2013/12/8 Chris Burroughs <chris.burrou...@gmail.com>:
> On 12/07/2013 03:22 PM, Devon H. O'Dell wrote:
>>
>> We were polling every 10 seconds, and it was taking over 2 minutes to
>> finish parsing the XML (which includes writing the RRDs). With my
>> changes, the 10 second poll is feasible.
>>
>
> Parse, or fetch & parse?  We have a simple python script we use to generate
> meta metrics about gmetad (total hosts, metrics, clusters, etc).  It can
> parse and do that counting on a 170 MiB file in about 15 seconds.  2 minutes
> would seem to indicate something very wrong with how gmetad's C code is
> handling xml, or you have GBs of xml ;-)

The actual XML parsing does not take that long. But more on that in a sec.

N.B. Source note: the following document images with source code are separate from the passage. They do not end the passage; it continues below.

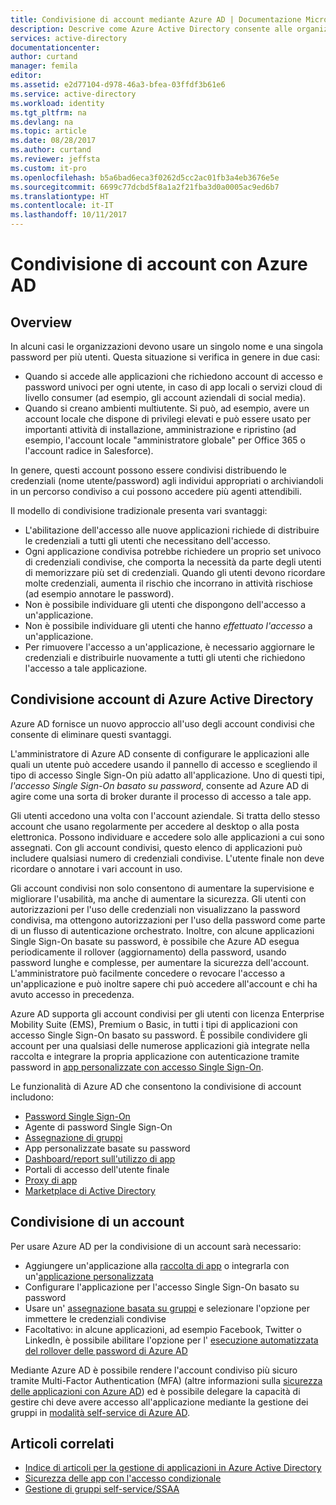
 ```yaml
---
title: Condivisione di account mediante Azure AD | Documentazione Microsoft
description: Descrive come Azure Active Directory consente alle organizzazioni di condividere in modo sicuro gli account per le app locali e i servizi cloud di livello consumer.
services: active-directory
documentationcenter: 
author: curtand
manager: femila
editor: 
ms.assetid: e2d77104-d978-46a3-bfea-03ffdf3b61e6
ms.service: active-directory
ms.workload: identity
ms.tgt_pltfrm: na
ms.devlang: na
ms.topic: article
ms.date: 08/28/2017
ms.author: curtand
ms.reviewer: jeffsta
ms.custom: it-pro
ms.openlocfilehash: b5a6bad6eca3f0262d5cc2ac01fb3a4eb3676e5e
ms.sourcegitcommit: 6699c77dcbd5f8a1a2f21fba3d0a0005ac9ed6b7
ms.translationtype: HT
ms.contentlocale: it-IT
ms.lasthandoff: 10/11/2017
---
```

# <a name="sharing-accounts-with-azure-ad"></a>Condivisione di account con Azure AD
## <a name="overview"></a>Overview
In alcuni casi le organizzazioni devono usare un singolo nome e una singola password per più utenti. Questa situazione si verifica in genere in due casi:

* Quando si accede alle applicazioni che richiedono account di accesso e password univoci per ogni utente, in caso di app locali o servizi cloud di livello consumer (ad esempio, gli account aziendali di social media).
* Quando si creano ambienti multiutente. Si può, ad esempio, avere un account locale che dispone di privilegi elevati e può essere usato per importanti attività di installazione, amministrazione e ripristino (ad esempio, l'account locale "amministratore globale" per Office 365 o l'account radice in Salesforce).

In genere, questi account possono essere condivisi distribuendo le credenziali (nome utente/password) agli individui appropriati o archiviandoli in un percorso condiviso a cui possono accedere più agenti attendibili.

Il modello di condivisione tradizionale presenta vari svantaggi:

* L'abilitazione dell'accesso alle nuove applicazioni richiede di distribuire le credenziali a tutti gli utenti che necessitano dell'accesso.
* Ogni applicazione condivisa potrebbe richiedere un proprio set univoco di credenziali condivise, che comporta la necessità da parte degli utenti di memorizzare più set di credenziali. Quando gli utenti devono ricordare molte credenziali, aumenta il rischio che incorrano in attività rischiose (ad esempio annotare le password).
* Non è possibile individuare gli utenti che dispongono dell'accesso a un'applicazione.
* Non è possibile individuare gli utenti che hanno *effettuato l'accesso* a un'applicazione.
* Per rimuovere l'accesso a un'applicazione, è necessario aggiornare le credenziali e distribuirle nuovamente a tutti gli utenti che richiedono l'accesso a tale applicazione.

## <a name="azure-active-directory-account-sharing"></a>Condivisione account di Azure Active Directory
Azure AD fornisce un nuovo approccio all'uso degli account condivisi che consente di eliminare questi svantaggi.

L'amministratore di Azure AD consente di configurare le applicazioni alle quali un utente può accedere usando il pannello di accesso e scegliendo il tipo di accesso Single Sign-On più adatto all'applicazione. Uno di questi tipi, *l'accesso Single Sign-On basato su password*, consente ad Azure AD di agire come una sorta di broker durante il processo di accesso a tale app.

Gli utenti accedono una volta con l'account aziendale. Si tratta dello stesso account che usano regolarmente per accedere al desktop o alla posta elettronica. Possono individuare e accedere solo alle applicazioni a cui sono assegnati. Con gli account condivisi, questo elenco di applicazioni può includere qualsiasi numero di credenziali condivise. L'utente finale non deve ricordare o annotare i vari account in uso.

Gli account condivisi non solo consentono di aumentare la supervisione e migliorare l'usabilità, ma anche di aumentare la sicurezza. Gli utenti con autorizzazioni per l'uso delle credenziali non visualizzano la password condivisa, ma ottengono autorizzazioni per l'uso della password come parte di un flusso di autenticazione orchestrato. Inoltre, con alcune applicazioni Single Sign-On basate su password, è possibile che Azure AD esegua periodicamente il rollover (aggiornamento) della password, usando password lunghe e complesse, per aumentare la sicurezza dell'account. L'amministratore può facilmente concedere o revocare l'accesso a un'applicazione e può inoltre sapere chi può accedere all'account e chi ha avuto accesso in precedenza.

Azure AD supporta gli account condivisi per gli utenti con licenza Enterprise Mobility Suite (EMS), Premium o Basic, in tutti i tipi di applicazioni con accesso Single Sign-On basato su password. È possibile condividere gli account per una qualsiasi delle numerose applicazioni già integrate nella raccolta e integrare la propria applicazione con autenticazione tramite password in [app personalizzate con accesso Single Sign-On](active-directory-sso-integrate-saas-apps.md).

Le funzionalità di Azure AD che consentono la condivisione di account includono:

* [Password Single Sign-On](active-directory-appssoaccess-whatis.md#password-based-single-sign-on)
* Agente di password Single Sign-On
* [Assegnazione di gruppi](active-directory-accessmanagement-self-service-group-management.md)
* App personalizzate basate su password
* [Dashboard/report sull'utilizzo di app](active-directory-passwords-get-insights.md)
* Portali di accesso dell'utente finale
* [Proxy di app](active-directory-application-proxy-get-started.md)
* [Marketplace di Active Directory](https://azure.microsoft.com/marketplace/active-directory/all/)

## <a name="sharing-an-account"></a>Condivisione di un account
Per usare Azure AD per la condivisione di un account sarà necessario:

* Aggiungere un'applicazione alla [raccolta di app](https://azure.microsoft.com/marketplace/active-directory/) o integrarla con un'[applicazione personalizzata](http://blogs.technet.com/b/ad/archive/2015/06/17/bring-your-own-app-with-azure-ad-self-service-saml-configuration-gt-now-in-preview.aspx)
* Configurare l'applicazione per l'accesso Single Sign-On basato su password
* Usare un' [assegnazione basata su gruppi](active-directory-accessmanagement-group-saasapps.md) e selezionare l'opzione per immettere le credenziali condivise
* Facoltativo: in alcune applicazioni, ad esempio Facebook, Twitter o LinkedIn, è possibile abilitare l'opzione per l' [esecuzione automatizzata del rollover delle password di Azure AD](http://blogs.technet.com/b/ad/archive/2015/02/20/azure-ad-automated-password-roll-over-for-facebook-twitter-and-linkedin-now-in-preview.aspx)

Mediante Azure AD è possibile rendere l'account condiviso più sicuro tramite Multi-Factor Authentication (MFA) (altre informazioni sulla [sicurezza delle applicazioni con Azure AD](../multi-factor-authentication/multi-factor-authentication-get-started.md)) ed è possibile delegare la capacità di gestire chi deve avere accesso all'applicazione mediante la gestione dei gruppi in [modalità self-service di Azure AD](active-directory-accessmanagement-self-service-group-management.md).

## <a name="related-articles"></a>Articoli correlati
* [Indice di articoli per la gestione di applicazioni in Azure Active Directory](active-directory-apps-index.md)
* [Sicurezza delle app con l'accesso condizionale](active-directory-conditional-access.md)
* [Gestione di gruppi self-service/SSAA](active-directory-accessmanagement-self-service-group-management.md)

>>>> Initially, I spent a large amount of time using the `perf` utility to
>>>> attempt to
>>>> find the bottleneck in the interactive `gmetad` service. I found that
>>>> the hash
>>>> table implementation in `gmetad` leaves a lot to be desired: apart from
>>>> very
>>>> poor behavior in the face of concurrency, it also is the wrong
>>>> datastructure to
>>>> use for this purpose. Unfortunately, fixing this would require rewriting
>>>> large
>>>> swaths of Ganglia, so this was punted. Instead, Vlad suggested we simply
>>>> reduce
>>>> the number of summarized metrics by explicitly stating which metrics are
>>>> summarized.
>>>
>>>
>>> I strongly suspect a lot of blame should fall on the hash table.  I
>>> think it's likely the cause of the hangs we have observed in
>>> https://github.com/ganglia/monitor-core/issues/47 and Daniel Pocock has
>>> seen problems with it as far back as 2009.
>>
>>
>> Most of the user CPU time is indeed spent in the hash table, but most
>> of the CPU time in general ends up being spent writing RRDs. This is
>> due to filesystem locking in the kernel generated by the stat(2) calls
>> every time we want to write an RRD, as well as the poor performance of
>> straight librrd. (But I'll get to that in a minute in the rrdcached
>> section.)
>>
>
> This is a simple `perf top -p $PID` on one of of our gmetad nodes
>
> Samples: 1M of event 'cycles', Event count (approx.): 64115959770
>   6.59%  libexpat.so.1.5.2          [.] 0x0000000000011b8d
>   4.77%  libganglia-3.6.0.so.0.0.0  [.] hashval
>   2.62%  [kernel]                   [k] __d_lookup
>   2.21%  [kernel]                   [k] _spin_lock
>   2.14%  libc-2.12.so               [.] vfprintf
>   1.61%  librrd.so.4.2.0            [.] process_arg
>   1.54%  libganglia-3.6.0.so.0.0.0  [.] hash_lookup
>   1.46%  [kernel]                   [k] __link_path_walk
>   1.16%  libc-2.12.so               [.] __GI_____strtod_l_internal
>   1.11%  libc-2.12.so               [.] memcpy
>   1.08%  libc-2.12.so               [.] _int_malloc
>
> So I suppose my intuition about xml parsing expense is off.  I have not used
> perf as much as I should, if we were seeing similar rrd writing contention
> should I literally see "stat" near the top?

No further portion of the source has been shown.